Desenzano, Museo Rambotti: l’antica piroga rivenuta nel sito del Lavagnone.

 

L’aratro del Lavagnone

L’aratro del Lavagnone risale al Bronzo Antico ed è uno dei più antichi esemplari al mondo. Esso fu rinvenuto nel 1978 nel corso degli scavi di R. Perini al Lavagnone. Rientra nel tipo Trittolemo, composto di ceppo (A), bure (B), stegola e relativo cuneo per il bloccaggio (C). Il ceppo presenta un foro quadrangolare in cui si inserisce la stegola; la bure si diparte dal ceppo inclinata di circa 45°, con l’estremità sagomata per l’aggancio di una stanga di prolungamento, che tuttavia non è stata rinvenuta.

Nei pressi dell’aratro sono stati recuperati anche una stegola di ricambio e il giogo. L’aratro è in legno di quercia, il giogo in legno di faggio.
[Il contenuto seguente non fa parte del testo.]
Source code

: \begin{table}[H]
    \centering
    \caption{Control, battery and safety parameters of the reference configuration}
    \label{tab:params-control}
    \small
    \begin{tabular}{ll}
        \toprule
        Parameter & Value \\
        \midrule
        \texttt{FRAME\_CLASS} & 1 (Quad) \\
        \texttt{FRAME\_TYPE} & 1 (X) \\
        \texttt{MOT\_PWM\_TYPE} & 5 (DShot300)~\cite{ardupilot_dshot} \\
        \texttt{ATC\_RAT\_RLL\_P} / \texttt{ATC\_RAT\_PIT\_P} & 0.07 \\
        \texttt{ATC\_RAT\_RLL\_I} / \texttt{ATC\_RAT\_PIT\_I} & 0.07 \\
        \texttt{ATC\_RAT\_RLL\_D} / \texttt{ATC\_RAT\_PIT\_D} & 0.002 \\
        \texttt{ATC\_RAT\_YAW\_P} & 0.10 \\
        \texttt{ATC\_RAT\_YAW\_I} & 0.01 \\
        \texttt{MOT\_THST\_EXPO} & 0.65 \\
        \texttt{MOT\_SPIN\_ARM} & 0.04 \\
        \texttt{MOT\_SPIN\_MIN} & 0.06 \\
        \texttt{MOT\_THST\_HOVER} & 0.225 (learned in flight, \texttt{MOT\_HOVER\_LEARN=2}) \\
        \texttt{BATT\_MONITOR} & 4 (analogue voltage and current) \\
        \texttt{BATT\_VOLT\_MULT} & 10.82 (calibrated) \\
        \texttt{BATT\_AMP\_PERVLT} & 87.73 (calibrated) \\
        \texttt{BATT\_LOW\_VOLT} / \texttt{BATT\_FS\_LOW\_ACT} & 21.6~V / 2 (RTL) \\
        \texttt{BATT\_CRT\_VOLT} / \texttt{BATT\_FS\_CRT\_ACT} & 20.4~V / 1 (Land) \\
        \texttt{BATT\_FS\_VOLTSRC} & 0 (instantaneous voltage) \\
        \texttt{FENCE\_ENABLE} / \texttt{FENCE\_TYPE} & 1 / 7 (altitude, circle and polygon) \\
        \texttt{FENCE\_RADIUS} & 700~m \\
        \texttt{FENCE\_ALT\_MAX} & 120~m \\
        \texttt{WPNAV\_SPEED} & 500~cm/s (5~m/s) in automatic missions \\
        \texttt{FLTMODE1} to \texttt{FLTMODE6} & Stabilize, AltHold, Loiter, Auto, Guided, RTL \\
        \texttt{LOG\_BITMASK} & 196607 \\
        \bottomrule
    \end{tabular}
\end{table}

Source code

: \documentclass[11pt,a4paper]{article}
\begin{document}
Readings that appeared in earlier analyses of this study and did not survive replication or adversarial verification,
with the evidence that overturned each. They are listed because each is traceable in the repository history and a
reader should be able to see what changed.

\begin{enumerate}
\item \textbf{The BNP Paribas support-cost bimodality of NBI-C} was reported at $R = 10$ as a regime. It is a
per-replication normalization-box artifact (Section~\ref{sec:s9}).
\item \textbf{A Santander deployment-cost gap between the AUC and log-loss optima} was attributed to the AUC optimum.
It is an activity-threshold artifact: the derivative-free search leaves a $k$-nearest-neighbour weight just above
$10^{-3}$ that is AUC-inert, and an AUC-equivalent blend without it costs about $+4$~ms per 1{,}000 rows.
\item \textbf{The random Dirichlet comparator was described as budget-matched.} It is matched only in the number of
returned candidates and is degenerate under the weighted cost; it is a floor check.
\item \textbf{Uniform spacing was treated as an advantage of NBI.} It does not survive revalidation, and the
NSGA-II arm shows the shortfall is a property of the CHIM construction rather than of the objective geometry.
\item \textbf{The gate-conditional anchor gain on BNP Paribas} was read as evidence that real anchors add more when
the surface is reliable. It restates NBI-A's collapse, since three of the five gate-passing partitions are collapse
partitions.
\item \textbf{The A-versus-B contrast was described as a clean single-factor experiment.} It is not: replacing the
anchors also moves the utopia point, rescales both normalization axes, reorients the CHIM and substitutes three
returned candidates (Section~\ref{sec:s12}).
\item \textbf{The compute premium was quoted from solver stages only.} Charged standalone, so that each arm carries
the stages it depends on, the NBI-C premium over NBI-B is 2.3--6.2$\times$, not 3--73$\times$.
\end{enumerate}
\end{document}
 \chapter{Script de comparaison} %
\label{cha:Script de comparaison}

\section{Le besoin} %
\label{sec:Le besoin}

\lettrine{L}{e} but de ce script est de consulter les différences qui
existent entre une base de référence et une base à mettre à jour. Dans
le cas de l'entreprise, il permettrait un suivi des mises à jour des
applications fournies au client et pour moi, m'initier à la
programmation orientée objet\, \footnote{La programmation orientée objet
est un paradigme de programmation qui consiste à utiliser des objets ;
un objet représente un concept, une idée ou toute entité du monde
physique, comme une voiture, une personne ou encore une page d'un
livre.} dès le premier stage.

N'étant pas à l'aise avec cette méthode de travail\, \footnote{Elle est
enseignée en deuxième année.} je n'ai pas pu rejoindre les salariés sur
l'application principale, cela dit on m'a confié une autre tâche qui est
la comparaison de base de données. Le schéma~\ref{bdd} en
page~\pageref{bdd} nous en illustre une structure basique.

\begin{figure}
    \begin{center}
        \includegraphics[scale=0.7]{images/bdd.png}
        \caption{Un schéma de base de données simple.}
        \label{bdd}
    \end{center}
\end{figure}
Già nell’età del Rame, momento di introduzione dell’aratro in Europa, vengono raffigurate scene di aratura sui massi incisi della Valle Camonica; sempre durante l’età del Rame si conoscono arature all’interno di santuari, svolte quindi durante cerimonie come gesto rituale, ad esempio a SaintMartin-de-Corléans (Aosta).

Raffigurazioni più dettagliate di aratro risalgono alla piena età del Ferro (600-400 a.C.), all’interno del repertorio della cosiddetta “Arte delle Situle”.

aratro desenzano
L’aratro preistorico conservato nel museo archeologico di Desenzano.